The pair are key to Brazil lifting a sixth World Cup, and while Ronaldinho advertises washing powder and Kaka models Armani, they both point to the sky after scoring. A deeply religious figure, like several of his Brazil team-mates, who famously dropped to their knees to pray after their last World Cup win in Yokohama, Kaka's customised boots bear the legend: "I Belong to Jesus". His faith was strengthened after a full recovery from a broken vertebra sustained in a freak accident at a water park in Sao Paulo in 2000.
Kaka returned to South America's largest city last December in happier circumstances to marry the socialite Caroline Celico. Twice voted his home country's sexiest footballer, the Brazilian Beckham isn't short of admirers, although he prefers his bible to babes.
With 37 caps and 12 goals for his country, Kaka has the experience to excel in Germany playing alongside Ronaldinho behind the likely pairing of Adriano and Ronaldo. Using a probable 4-2-2-2 formation, Brazil start their tournament against Croatia in Berlin on 13 June. The expectations are great, especially for Kaka's precocious talents.
The hot shots: But who will wear the Golden Boot?
Luca Toni Italy
The 29-year-old is already a Golden Boot winner, of sorts: 31 goals in Serie A - it is 47 years since anyone scored more than 30 - made him Europe's Golden Shoe winner. The big centre-forward has been nurtured by Marcello Lippi and will lead the attack.
Lukas Podolski Germany
In his debut season in 2003 he scored 10 goals in 19 games, the best by an 18-year-old in Bundesliga history.
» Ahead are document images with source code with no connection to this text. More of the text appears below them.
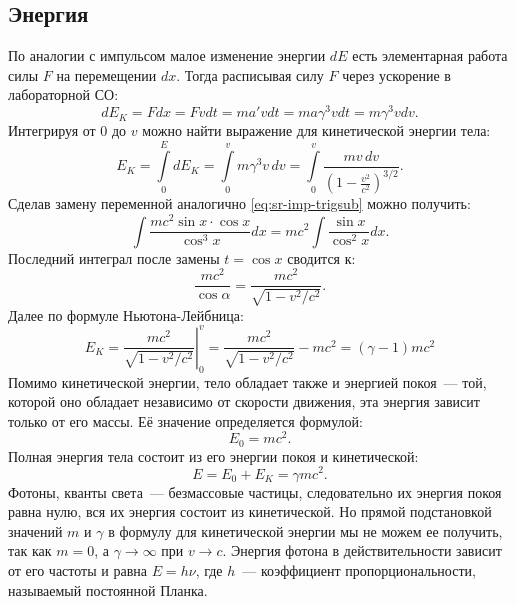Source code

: \subsection{Энергия}
По аналогии с импульсом малое изменение энергии $dE$ есть элементарная работа силы $F$ на перемещении $dx$. Тогда расписывая силу $F$ через ускорение в лабораторной СО:
\begin{equation*}
	dE_K = F dx = F v dt = m a' v dt = m a \gamma^{3} v dt = m \gamma^{3} v dv.
\end{equation*}
Интегрируя от 0 до $v$ можно найти выражение для кинетической энергии тела:
\begin{equation*}
	E_K = \int\limits_0^{E} dE_K = \int\limits_0^{v} m \gamma^{3}v \,dv= \int\limits_0^{v} \frac{m v \, dv}{\left(1 - \frac{v^2}{c^2}\right)^{3/2}}.
\end{equation*}
Сделав замену переменной аналогично \eqref{eq:sr-imp-trigsub} можно получить:
\begin{equation*}
	\int \frac{m c^2 \sin x \cdot \cos x}{\cos ^{3} x} d x=m c^2 \int \frac{\sin x}{\cos ^2 x} d x.
\end{equation*}
Последний интеграл после замены $t = \cos x$ сводится к:
\begin{equation*}
	\frac{m c^2}{\cos \alpha}=\frac{m c^2}{\sqrt{1-v^2 / c^2}}.
\end{equation*}
Далее по формуле Ньютона-Лейбница:
\begin{equation}
E_K=\left.\frac{m c^2}{\sqrt{1-v^2 / c^2}}\right|_0 ^v=\frac{m c^2}{\sqrt{1-v^2 / c^2}}-m c^2=(\gamma-1) m c^2
\end{equation}
Помимо кинетической энергии, тело обладает также и энергией покоя~--- той, которой оно обладает независимо от скорости движения, эта энергия зависит только от его массы. Её значение определяется формулой:
\begin{equation}
	E_0 = m c^2.
\end{equation}
Полная энергия тела состоит из его энергии покоя и кинетической:
\begin{equation}
	E=E_0+E_K=\gamma m c^2.
\end{equation}
Фотоны, кванты света~--- безмассовые частицы, следовательно их энергия покоя равна нулю, вся их энергия состоит из кинетической. Но прямой подстановкой значений $m$ и $\gamma$ в формулу для кинетической энергии мы не можем ее получить, так как $m=0$, а $\gamma \rightarrow \infty$ при $v \rightarrow c$. Энергия фотона в действительности зависит от его частоты и равна $E=h \nu$, где $h$~--- коэффициент пропорциональности, называемый постоянной Планка.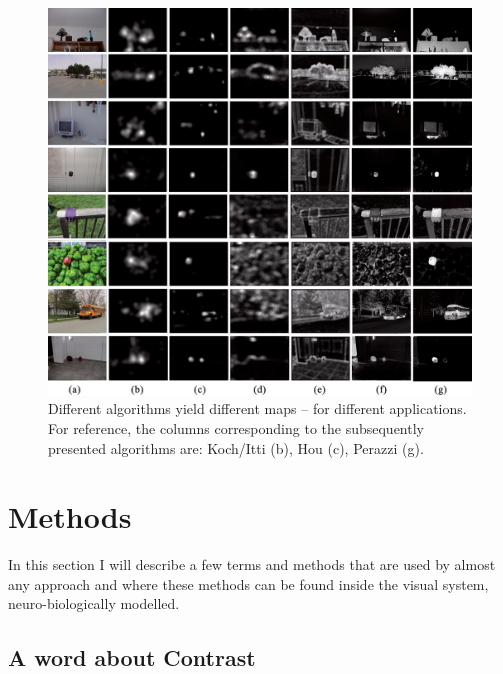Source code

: \documentclass[a4paper,12pt,fleqn,oneside]{scrartcl}
\begin{document}
\begin{figure}[hbt]
    \centering
    \includegraphics[scale=0.8]{examples.png}

    \caption[\url{http://opticalengineering.spiedigitallibrary.org/data/Journals/OPTICE/23430/057008_1_6.png}]{Different
    algorithms yield different maps -- for different applications. For reference, the columns corresponding to
    the subsequently presented algorithms are: Koch/Itti (b), Hou (c), Perazzi (g).}
    \label{fig:examples}
\end{figure}


\section{Methods}

In this section I will describe a few terms and methods that are used by almost any approach and where these methods can
be found inside the visual system, neuro-biologically modelled.

\subsection{A word about Contrast}
\end{document}
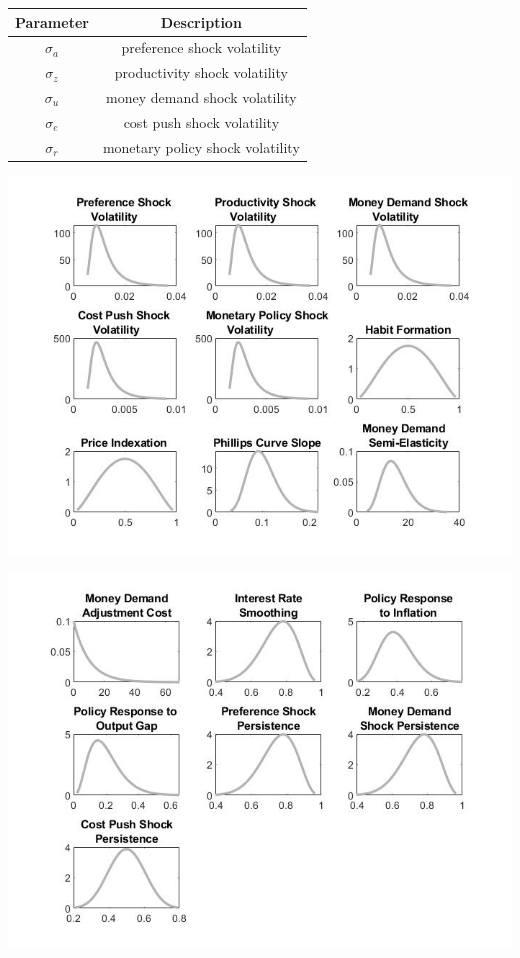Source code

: \documentclass[11pt,preprint, authoryear]{elsarticle}
\let\origfigure\figure
\let\endorigfigure\endfigure
\renewenvironment{figure}[1][2] {
    \expandafter\origfigure\expandafter[H]
} {
    \endorigfigure
}
\let\origtable\table
\let\endorigtable\endtable
\renewenvironment{table}[1][2] {
    \expandafter\origtable\expandafter[H]
} {
    \endorigtable
}
\numberwithin{equation}{section}
\numberwithin{figure}{section}
\numberwithin{table}{section}
\begin{document}
\begin{table}
\caption{Exogenous Variables}
 \label{Table:enx}
 \begin{center}
\begin{tabular}{|c|c|} 
\hline
  Parameter & Description \\ 
\hline
 ${\sigma_a}$ & preference shock volatility\\
 ${\sigma_z}$ & productivity shock volatility\\
 ${\sigma_u}$ & money demand shock volatility\\
 ${\sigma_e}$ & cost push shock volatility\\
 ${\sigma_r}$ & monetary policy shock volatility\\
\hline
\end{tabular}
\end{center}
\end{table}

\begin{figure}
\caption{(a) Prior Distributions}
\centering
\includegraphics[scale=0.5]{prior.jpg}
\label{fig:prior1}
\end{figure}

\begin{figure}
\caption{(b) Prior Distributions}
\centering
\includegraphics[scale=0.5]{prior_1.jpg}
\label{fig:prior2}
\end{figure}
\end{document}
Now 21, he has scored 46 league goals in 81 games, better than one every two matches. His international record is similar: 12 goals in 24 games.
Thierry Henry France
After a disappointing 2002 World Cup and losing in the Champions' League final, the 28-year-old is not only in prime condition, he is in a determined mood too. The Premiership's leading scorer again this season, he is considered the second-best player in the world.
Ruud van Nistelrooy Holland
Despite his fall-out with Manchester United, he remains the focus of Marco van Basten's attack. The 29-year-old will be required to do only one thing, score, with Arjen Robben and Dirk Kuyt supplying crosses, through-balls and one-twos.